Surely you can just say that its equal to 0 by looking at it? In any case, plugging in 0 that function will give you zero since what ever sin(1/x) is, it exist 0 times. Additionally, is sin(∞) not just oscillating between -1 and 1, so that you wont have an infinite value, in that case you wont have 0 times ∞, am i missing something here?
'plugging in 0 that function will give you zero'
It won't, because 1/x is not defined for x=0.
Furthermore, this would only be helpful if the function was continuous at x=0, and you would need to prove that first.
'Additionally, is sin(∞) not just oscillating between -1 and 1'
It's obviously not defined on that point, and if it was defined as a function with the codomain [-1, 1], its value at that point would also be a single point from the line segment [-1, 1], and it wouldn't be 'oscillating'.
'am i missing something here?'
You are defining a bunch of things your own way and forget to prove additional stuff, like whether or not x*sin(1/x) is continuous given your definitions.
@@thetaomegatheta Thanks for the response:) I do see my mistake.
Sandwich theorem
why to bother about sides of zero, when sine is odd function??
Wheres the pokeball
A bprp vid WITHOUT THE WHITEBOARD
Doesnt feel right
I use the sandwich rule for these
Bounded times zero is trivially zero. Easy to show by εδ
Can I, instead, just say that "since sine is always between -1 and 1, and zero times anything between -1 and 1 is zero, then the result must be zero"?
Yes. More precisely, there is a theorem
If lim f = 0 and g is bounded, then lim fg = 0.
please correct me if i'm wrong here, lim x->0 (sinx)/x is equal to 1. So if we re write the ques in video from xsin(1/x) to lim x->0 (sin(1/x))/1/x, shouldnt that be equal to 1 as well?

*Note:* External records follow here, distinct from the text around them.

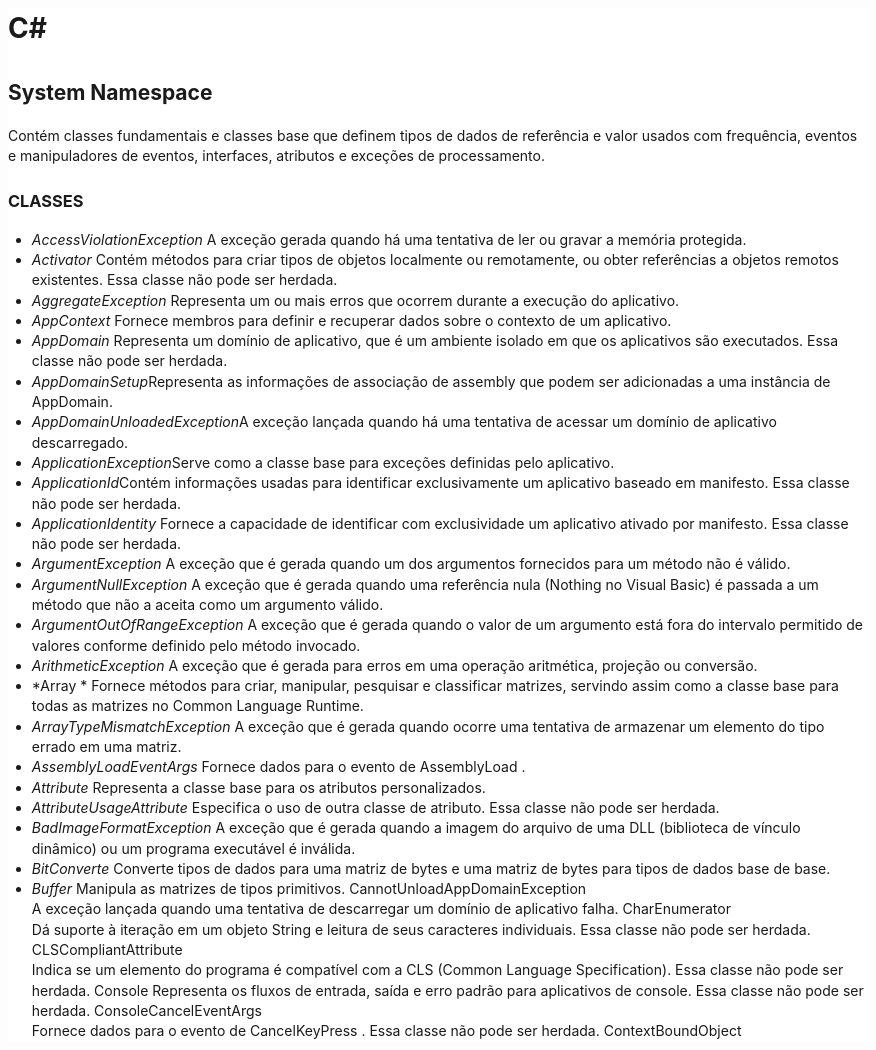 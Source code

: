 # C# 

## System Namespace

Contém classes fundamentais e classes base que definem tipos de dados de referência e valor usados com frequência, eventos e manipuladores de eventos, interfaces, atributos e exceções de processamento.

### CLASSES
- *AccessViolationException*	A exceção gerada quando há uma tentativa de ler ou gravar a memória protegida.
- *Activator*	Contém métodos para criar tipos de objetos localmente ou remotamente, ou obter referências a objetos remotos existentes. Essa classe não pode ser herdada.
- *AggregateException*	Representa um ou mais erros que ocorrem durante a execução do aplicativo.
- *AppContext*	Fornece membros para definir e recuperar dados sobre o contexto de um aplicativo.
- *AppDomain* Representa um domínio de aplicativo, que é um ambiente isolado em que os aplicativos são executados. Essa classe não pode ser herdada.
- *AppDomainSetup*Representa as informações de associação de assembly que podem ser adicionadas a uma instância de AppDomain.
- *AppDomainUnloadedException*A exceção lançada quando há uma tentativa de acessar um domínio de aplicativo descarregado.
- *ApplicationException*Serve como a classe base para exceções definidas pelo aplicativo.
- *ApplicationId*Contém informações usadas para identificar exclusivamente um aplicativo baseado em manifesto. Essa classe não pode ser herdada.
- *ApplicationIdentity* Fornece a capacidade de identificar com exclusividade um aplicativo ativado por manifesto. Essa classe não pode ser herdada.
- *ArgumentException* A exceção que é gerada quando um dos argumentos fornecidos para um método não é válido.
- *ArgumentNullException* A exceção que é gerada quando uma referência nula (Nothing no Visual Basic) é passada a um método que não a aceita como um argumento válido.
- *ArgumentOutOfRangeException* A exceção que é gerada quando o valor de um argumento está fora do intervalo permitido de valores conforme definido pelo método invocado.
- *ArithmeticException* A exceção que é gerada para erros em uma operação aritmética, projeção ou conversão.
- *Array * Fornece métodos para criar, manipular, pesquisar e classificar matrizes, servindo assim como a classe base para todas as matrizes no Common Language Runtime.
- *ArrayTypeMismatchException* A exceção que é gerada quando ocorre uma tentativa de armazenar um elemento do tipo errado em uma matriz.
- *AssemblyLoadEventArgs* Fornece dados para o evento de AssemblyLoad .
- *Attribute* Representa a classe base para os atributos personalizados.
- *AttributeUsageAttribute* Especifica o uso de outra classe de atributo. Essa classe não pode ser herdada.
- *BadImageFormatException* A exceção que é gerada quando a imagem do arquivo de uma DLL (biblioteca de vínculo dinâmico) ou um programa executável é inválida.
- *BitConverte* Converte tipos de dados para uma matriz de bytes e uma matriz de bytes para tipos de dados base de base.
- *Buffer* Manipula as matrizes de tipos primitivos.
CannotUnloadAppDomainException	
A exceção lançada quando uma tentativa de descarregar um domínio de aplicativo falha.
CharEnumerator	
Dá suporte à iteração em um objeto String e leitura de seus caracteres individuais. Essa classe não pode ser herdada.
CLSCompliantAttribute	
Indica se um elemento do programa é compatível com a CLS (Common Language Specification). Essa classe não pode ser herdada.
Console	
Representa os fluxos de entrada, saída e erro padrão para aplicativos de console. Essa classe não pode ser herdada.
ConsoleCancelEventArgs	
Fornece dados para o evento de CancelKeyPress . Essa classe não pode ser herdada.
ContextBoundObject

I substituted x for 1/x which makes the term sin(x)/ x . But the limit is now x→∞. Thus the denominator gets infinitely large but the numerator is bounded between 1 and -1. Hence the value tends to zero
i got 1 somehow
This problem is when x is approaching 0. I think you did when x approaches inf.
@@bprpcalculusbasics ty that clarified my mistake
white board? 😔
Oscillating, not classic DNE 👀
Well, this limit very much does exist in R, let alone in the two-point compactification of R.
Squeeze theorem? I like to call it the "sandwich theorem"
I solved the zero minus case with symmetry because x sin(1/x) is an even function
Can we multiply it by (1/x)/(1/x)? Then we get sin(1/x)/(1/x) and since x approaches 0, 1/x approaches infinity so we get 0?
no, since sine(1/x) would be "undefined" or does not exist but in this limit is is zero, and also, . that's like saying 0/0 = 0
@@wearron But sine(1/x) is from the original question. I intended to use a limit of sin(x)/x as x approaches infinity. And since in our case x is approaching 0, then 1/x approaches infinity, so we can sub t = 1/x, and t approaches inf. Where is the issue in my reasoning?
@@adikac7081 There's no issue, it works fine as well :)
Yes you can, but to be formal, you need to use the Squeeze Theorem like in the video too. So actually it makes the whole thing redundant.
@@wearronsin(1/x) being indeterminate does not matter much, it is more important to note that sin(1/x) is bounded. Intuitively we have bounded/infinity=0.
Or you can just ignore the value of x at all cuz:
X × sin × (1/x) → sin (x/x) → sin (1) → 0
x*sin(1/x) is not equal to sin(x/x).